Aung San Suu Kyi is the focal point of a tit-for-tat squabble in Britain’s Parliament prior to her official visit and speech to Parliament starting on June 21.
Foreign Secretary William Hague is jousting with senior parliamentary figures after they tried to ban Suu Kyi from addressing MPs in Westminster Hall.
The bickering over protocol incudes a squabble about whether she should receive a trumpet fanfare, said the Mailonline website.
Hague is backed by Prime Minister David Cameron and Commons Speaker John Bercow who want her to receive the ultimate honour of speaking before both Houses of Parliament in historic Westminster Hall. But a protocol official said it would be “inappropriate,” the paper said, while suggesting a smaller venue, which one official even suggested she might not be able to fill.

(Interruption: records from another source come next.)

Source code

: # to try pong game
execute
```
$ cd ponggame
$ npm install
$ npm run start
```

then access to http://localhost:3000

Ultimately, the Commons Speaker overrode the advice by announcing to MPs that the June 21 speech would be held in Westminster Hall and invited MPs to apply for tickets in ‘”the usual manner.”

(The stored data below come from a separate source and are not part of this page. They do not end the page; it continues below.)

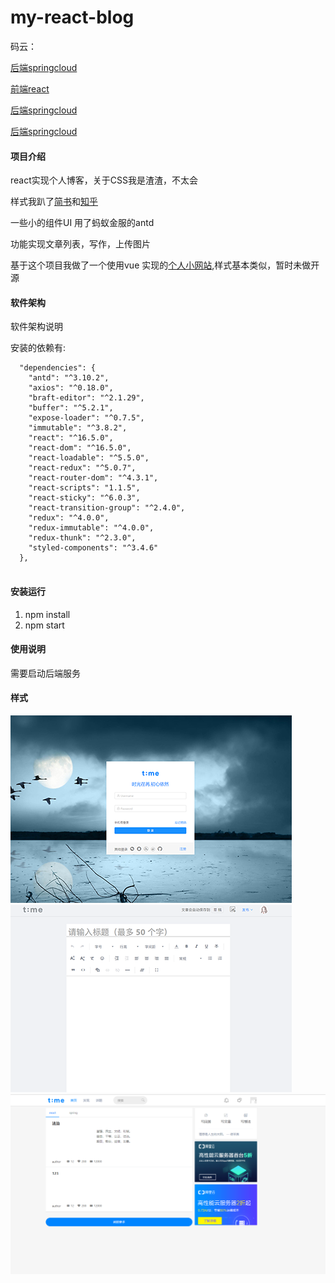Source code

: # my-react-blog

码云：

[后端springcloud](https://gitee.com/dy.huang/article-service)

[前端react](https://gitee.com/dy.huang/my-react-blog)

[后端springcloud](https://gitee.com/dy.huang/article-service)

[后端springcloud](https://gitee.com/dy.huang/article-service)

#### 项目介绍
react实现个人博客，关于CSS我是渣渣，不太会

样式我趴了[简书](https://www.jianshu.com/)和[知乎](www.zhihu.com)

一些小的组件UI 用了蚂蚁金服的antd

功能实现文章列表，写作，上传图片

基于这个项目我做了一个使用vue 实现的[个人小网站](https://www.yrclubs.com/home),样式基本类似，暂时未做开源

#### 软件架构
软件架构说明

安装的依赖有:
```
  "dependencies": {
    "antd": "^3.10.2",
    "axios": "^0.18.0",
    "braft-editor": "^2.1.29",
    "buffer": "^5.2.1",
    "expose-loader": "^0.7.5",
    "immutable": "^3.8.2",
    "react": "^16.5.0",
    "react-dom": "^16.5.0",
    "react-loadable": "^5.5.0",
    "react-redux": "^5.0.7",
    "react-router-dom": "^4.3.1",
    "react-scripts": "1.1.5",
    "react-sticky": "^6.0.3",
    "react-transition-group": "^2.4.0",
    "redux": "^4.0.0",
    "redux-immutable": "^4.0.0",
    "redux-thunk": "^2.3.0",
    "styled-components": "^3.4.6"
  },
  
```

#### 安装运行

1. npm install
2. npm start

#### 使用说明

需要启动后端服务

#### 样式
![图片](src/statics/login/1.png)
![图片](src/statics/login/3.png)
![图片](src/statics/login/123.png)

By delivering the address in Westminster Hall, Suu Kyi will outrank such figures as the Ethiopian emperor Haile Selassie, Russian president Nikita Khrushchev, U.S. presidents Ronald Reagan and Bill Clinton and French presidents Francois Mitterrand, Jacques Chirac and Nicolas Sarkozy who all were received in the smaller Royal Gallery venue.
She will not be greeted by trumpeters in Westminster Hall, officials said.